In [1]:
#using Pkg
#Pkg.add("JSON")
#Pkg.add("Clustering")

In [2]:
using JSON

In [3]:
# カレントフォルダにある拡張子が「txt」のファイル名の一覧
files = filter(f -> isfile(f)&&occursin(r".txt$", f), readdir("."))
# 複数回に分けられて取得したjsonデータをマージする
urls = []     # 記事の重複判定用
articles = []   # 重複を覗いた記事
days = Dict{String, Int}()
categories = Dict{String, Int}()
for file in files
    data = JSON.parsefile(file)
    for d in data
        url = d["url"]
        if !(url in urls)
            push!(articles, d)
            day = split(d["datetime"])[1]
            days[day] = get(days, day, 0) + 1
            category = d["category"]
            categories[category] = get(categories, category, 0) + 1
            push!(urls, url)
        end
    end
end

In [4]:
length(articles)

1562

In [5]:
# 発信日ごとの記事数
days

Dict{String, Int64} with 23 entries:
  "6/28(火… => 86
  "7/2(土)" => 71
  "7/6(水)" => 92
  "7/8(金)" => 98
  "7/5(火)" => 81
  "7/1(金)" => 83
  "7/4(月)" => 77
  "6/26(日… => 65
  "6/25(土… => 73
  "6/27(月… => 81
  "6/29(水… => 94
  "7/12(火… => 79
  "7/9(土)" => 64
  "6/22(水… => 10
  "7/13(水… => 2
  "7/10(日… => 67
  "6/24(金… => 72
  "7/11(月… => 109
  "6/21(火… => 2
  "6/30(木… => 90
  "7/3(日)" => 63
  "6/23(木… => 7
  "7/7(木)" => 96

In [6]:
# カテゴリごとの記事数
categories

Dict{String, Int64} with 8 entries:
  "local"         => 301
  "domestic"      => 317
  "sports"        => 204
  "entertainment" => 176
  "science"       => 79
  "it"            => 100
  "world"         => 192
  "business"      => 193

In [7]:
# マージされた記事を保存
filename = "yahoo_merged.txt"
open(filename, "w") do f
    println(f, json(articles))
end

In [8]:
# クレンジング
# 記事文字列からテキストデータを抽出し、形態素解析できるように加工する
#   ・句点で改行させ、不要な空白・空行を除去
function getlines(article::String)
    new_lines = []
    # 形態素解析に長文を渡したり、不要な呼び出しをしないように、文字列を調整
    ## 句点「。
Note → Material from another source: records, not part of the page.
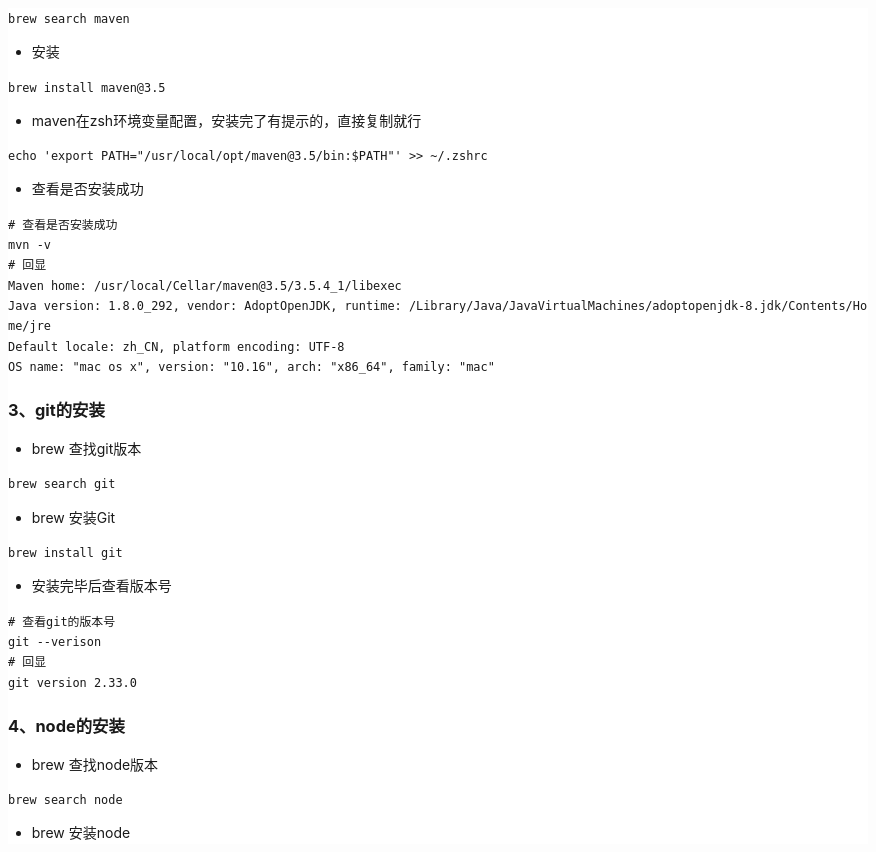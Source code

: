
 ```shell
brew search maven
```

+ 安装

```shell
brew install maven@3.5
```

+ maven在zsh环境变量配置，安装完了有提示的，直接复制就行

```shell
echo 'export PATH="/usr/local/opt/maven@3.5/bin:$PATH"' >> ~/.zshrc
```

+ 查看是否安装成功

```shell
# 查看是否安装成功
mvn -v
# 回显
Maven home: /usr/local/Cellar/maven@3.5/3.5.4_1/libexec
Java version: 1.8.0_292, vendor: AdoptOpenJDK, runtime: /Library/Java/JavaVirtualMachines/adoptopenjdk-8.jdk/Contents/Home/jre
Default locale: zh_CN, platform encoding: UTF-8
OS name: "mac os x", version: "10.16", arch: "x86_64", family: "mac"
```

### 3、git的安装

+ brew 查找git版本

```shell
brew search git
```

+ brew 安装Git

```shell
brew install git
```

+ 安装完毕后查看版本号

```shell
# 查看git的版本号
git --verison
# 回显
git version 2.33.0
```

### 4、node的安装

+ brew 查找node版本

```shell
brew search node
```

+ brew 安装node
」の後で分割する
    lines = split(replace(article, r"。" => "。\n"), "\n")
    for ll in lines
        ## 行頭の空白文字列を削除
        ll = replace(ll, r"^[　 ]+" => "")
        ## 空行は削除
        if length(ll) == 0
            continue
        end
        # 処理済み文字列を格納
        push!(new_lines, ll)
    end
    new_lines
end

getlines (generic function with 1 method)

In [9]:
# 形態素解析して、語の一覧を返す
using Awabi
# 形態素解析器の設定
## Linux / Mac
#tokenizer = Tokenizer()
## Windows：
#dic = Dict("dicdir" => "C:\\Program Files (x86)\\MeCab\\dic\\ipadic")
#tokenizer = Tokenizer(dic)
## SageMaker Studio Lab
rcfile = "/home/studio-lab-user/mecab/etc/mecabrc"
tokenizer = Tokenizer(rcfile)

function countword(tokenizer, lines)
    # 数え上げ格納領域
    word_counts = Dict{String, Int}()

    # 形態素解析＆数え上げ
    for line in lines
        # 1文を形態素解析
        tokens = tokenize(tokenizer, line)
        new_tokens = []
        for token in tokens
            attr = split(token[2], ",")
            hinsi = attr[1]
            surface = token[1] # 表記
            basic = (attr[7] != "*") ? attr[7] : surface   # 形態素の基本形
            ## 
            if hinsi in ["名詞", "動詞", "形容詞", "副詞"] 
                push!(new_tokens, basic)
            end
        end
        # 形態素数を数え上げ
        for surface in new_tokens
            word_counts[surface] = get(word_counts, surface, 0) + 1
        end
    end
    word_counts
end

countword (generic function with 1 method)

In [10]:
# 語の頻度を表すDictの配列　→　一つのDictにマージ
function mergeword(list_word_counts)
    all_word_counts = Dict{String, Int}()
    for wc in list_word_counts
        mergewith!(+, all_word_counts, wc)  # Dictの合成、値は+演算
    end
    all_word_counts
end

# Bag of Words 作成
function makevector(labels, list_word_counts)
    list_vector = []
    for wc in list_word_counts
        vec = zeros(Int, length(labels))
        for (w, c) in wc
            i = findfirst(==(w), labels)
            vec[i] = c
        end
        push!(list_vector, vec)
    end
    list_vector
end

makevector (generic function with 1 method)

In [11]:
# 時間かかるので、測定してみる
@elapsed begin
    # 記事ごとの単語と頻度の一覧
    list_word_counts = []
    for article in articles
        text = article["detail"]
        lines = getlines(text)
        wc = countword(tokenizer, lines)
        push!(list_word_counts, wc)
        article["word_count"] = wc
    end
    # 全体の単語と頻度の一覧を作成
    all_word_counts = mergeword(list_word_counts)
    # 全体の単語一覧
    labels = sort(collect(keys(all_word_counts)))
    # 各記事ごとの単語ベクトル（Bag of Words）作成
    list_vector = makevector(labels, list_word_counts)

    # 行列に変換する. juliaはcolumn-major order
    mat = hcat(list_vector...)
end

98.600457649

In [None]:
using Clustering

# K-meansを使って、利用してカテゴリー数8個のクラスタに分類する
n_clusters = 8 #the number of clusters
result = kmeans(mat, n_clusters; maxiter=200, display=:none)
@assert nclusters(result) == n_clusters # verify the number of clusters
clust_numbers = assignments(result) # get the assignments of points to clusters
#cluster_sizes = counts(result) # get the cluster sizes
#cluster_centers = result.centers # get the cluster centers

In [None]:
# 元のカテゴリーと、クラスタリングの結果を比較する
# カテゴリごとに、各クラスタに含まれる記事数を求める
check_table = Dict([(name, zeros(Int, n_clusters)) for name in keys(categories)])
for (clust_no, article) in zip(clust_numbers, articles)
    category = article["category"]
    check_table[category][clust_no] += 1
end
check_table